---- GIVEN DATA

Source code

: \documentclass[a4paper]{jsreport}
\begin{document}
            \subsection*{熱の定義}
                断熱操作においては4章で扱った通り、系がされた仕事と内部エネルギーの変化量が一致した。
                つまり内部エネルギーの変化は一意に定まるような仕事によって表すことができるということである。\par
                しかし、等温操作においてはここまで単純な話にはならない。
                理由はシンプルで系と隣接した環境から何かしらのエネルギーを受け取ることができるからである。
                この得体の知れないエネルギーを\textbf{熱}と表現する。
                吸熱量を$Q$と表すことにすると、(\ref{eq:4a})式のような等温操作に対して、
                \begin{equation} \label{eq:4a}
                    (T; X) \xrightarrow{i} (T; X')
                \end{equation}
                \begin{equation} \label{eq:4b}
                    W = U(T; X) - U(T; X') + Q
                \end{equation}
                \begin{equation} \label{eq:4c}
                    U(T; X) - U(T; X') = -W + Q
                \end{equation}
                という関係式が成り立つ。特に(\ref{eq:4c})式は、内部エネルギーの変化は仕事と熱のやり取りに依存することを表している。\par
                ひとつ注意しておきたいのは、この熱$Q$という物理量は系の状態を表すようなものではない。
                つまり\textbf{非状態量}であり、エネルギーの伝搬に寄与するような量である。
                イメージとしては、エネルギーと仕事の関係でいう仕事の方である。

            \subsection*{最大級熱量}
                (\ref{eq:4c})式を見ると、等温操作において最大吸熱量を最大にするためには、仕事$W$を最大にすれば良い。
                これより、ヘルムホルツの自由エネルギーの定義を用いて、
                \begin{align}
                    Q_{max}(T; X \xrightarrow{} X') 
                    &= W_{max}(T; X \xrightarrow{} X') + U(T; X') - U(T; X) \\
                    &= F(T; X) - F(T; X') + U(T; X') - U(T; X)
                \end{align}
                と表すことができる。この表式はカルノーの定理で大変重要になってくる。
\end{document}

--------

TASK: Write every record above out again exactly as it stands.

EXERCISE OUTPUT:
Source code

: \documentclass[a4paper]{jsreport}
\begin{document}
            \subsection*{熱の定義}
                断熱操作においては4章で扱った通り、系がされた仕事と内部エネルギーの変化量が一致した。
                つまり内部エネルギーの変化は一意に定まるような仕事によって表すことができるということである。\par
                しかし、等温操作においてはここまで単純な話にはならない。
                理由はシンプルで系と隣接した環境から何かしらのエネルギーを受け取ることができるからである。
                この得体の知れないエネルギーを\textbf{熱}と表現する。
                吸熱量を$Q$と表すことにすると、(\ref{eq:4a})式のような等温操作に対して、
                \begin{equation} \label{eq:4a}
                    (T; X) \xrightarrow{i} (T; X')
                \end{equation}
                \begin{equation} \label{eq:4b}
                    W = U(T; X) - U(T; X') + Q
                \end{equation}
                \begin{equation} \label{eq:4c}
                    U(T; X) - U(T; X') = -W + Q
                \end{equation}
                という関係式が成り立つ。特に(\ref{eq:4c})式は、内部エネルギーの変化は仕事と熱のやり取りに依存することを表している。\par
                ひとつ注意しておきたいのは、この熱$Q$という物理量は系の状態を表すようなものではない。
                つまり\textbf{非状態量}であり、エネルギーの伝搬に寄与するような量である。
                イメージとしては、エネルギーと仕事の関係でいう仕事の方である。

            \subsection*{最大級熱量}
                (\ref{eq:4c})式を見ると、等温操作において最大吸熱量を最大にするためには、仕事$W$を最大にすれば良い。
                これより、ヘルムホルツの自由エネルギーの定義を用いて、
                \begin{align}
                    Q_{max}(T; X \xrightarrow{} X') 
                    &= W_{max}(T; X \xrightarrow{} X') + U(T; X') - U(T; X) \\
                    &= F(T; X) - F(T; X') + U(T; X') - U(T; X)
                \end{align}
                と表すことができる。この表式はカルノーの定理で大変重要になってくる。
\end{document}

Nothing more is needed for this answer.